→ **YOUR INSTRUCTIONS**:
Copy exactly, and copy only, the lines from the one bearing "syntax trees in" through the final line of the records.

→ **PROVIDED RECORDS**:
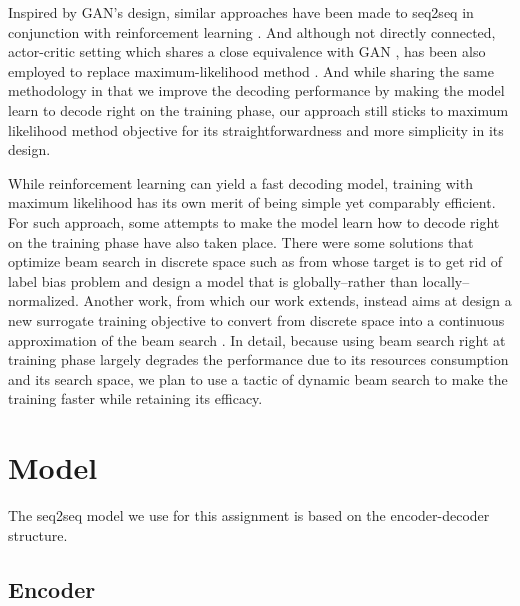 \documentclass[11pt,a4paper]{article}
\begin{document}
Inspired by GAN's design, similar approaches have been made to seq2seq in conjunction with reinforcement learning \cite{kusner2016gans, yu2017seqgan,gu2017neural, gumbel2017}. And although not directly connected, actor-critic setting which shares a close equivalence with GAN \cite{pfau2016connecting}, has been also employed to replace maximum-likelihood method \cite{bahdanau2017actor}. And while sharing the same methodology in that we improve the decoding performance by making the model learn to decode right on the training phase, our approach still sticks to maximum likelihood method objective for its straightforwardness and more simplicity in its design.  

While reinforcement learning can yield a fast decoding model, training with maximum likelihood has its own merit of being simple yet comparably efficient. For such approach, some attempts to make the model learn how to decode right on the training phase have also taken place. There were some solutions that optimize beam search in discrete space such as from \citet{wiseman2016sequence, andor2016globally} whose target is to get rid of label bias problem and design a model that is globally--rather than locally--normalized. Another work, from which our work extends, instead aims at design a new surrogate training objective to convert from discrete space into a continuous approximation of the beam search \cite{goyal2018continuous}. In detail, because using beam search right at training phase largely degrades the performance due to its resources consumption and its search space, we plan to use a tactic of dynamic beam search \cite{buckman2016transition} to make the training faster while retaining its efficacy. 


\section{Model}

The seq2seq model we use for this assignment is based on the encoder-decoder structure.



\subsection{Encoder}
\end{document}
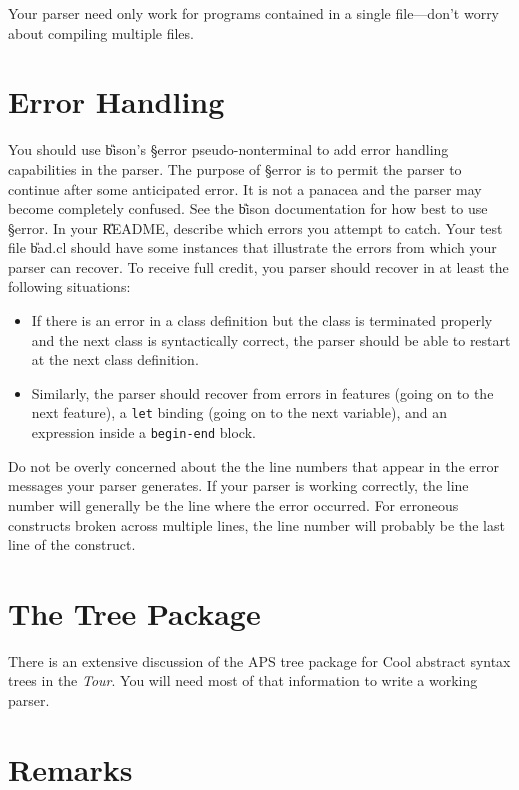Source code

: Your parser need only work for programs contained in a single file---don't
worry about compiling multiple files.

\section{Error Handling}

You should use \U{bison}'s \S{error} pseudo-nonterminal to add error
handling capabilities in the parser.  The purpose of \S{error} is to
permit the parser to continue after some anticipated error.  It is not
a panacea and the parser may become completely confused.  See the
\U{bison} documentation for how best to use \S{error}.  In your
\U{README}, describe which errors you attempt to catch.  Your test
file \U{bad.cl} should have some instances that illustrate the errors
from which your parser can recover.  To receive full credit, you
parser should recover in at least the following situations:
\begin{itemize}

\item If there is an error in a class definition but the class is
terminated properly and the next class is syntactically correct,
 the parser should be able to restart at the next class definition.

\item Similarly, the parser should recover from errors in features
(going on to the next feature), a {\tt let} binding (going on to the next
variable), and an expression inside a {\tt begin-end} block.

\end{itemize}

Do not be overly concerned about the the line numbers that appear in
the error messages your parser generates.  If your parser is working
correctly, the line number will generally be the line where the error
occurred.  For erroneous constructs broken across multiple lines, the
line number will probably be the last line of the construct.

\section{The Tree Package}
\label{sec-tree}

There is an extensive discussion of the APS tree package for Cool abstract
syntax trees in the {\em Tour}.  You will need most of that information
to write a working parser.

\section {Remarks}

→ **OUTPUT OF THE TASK**:
syntax trees in the {\em Tour}.  You will need most of that information
to write a working parser.

\section {Remarks}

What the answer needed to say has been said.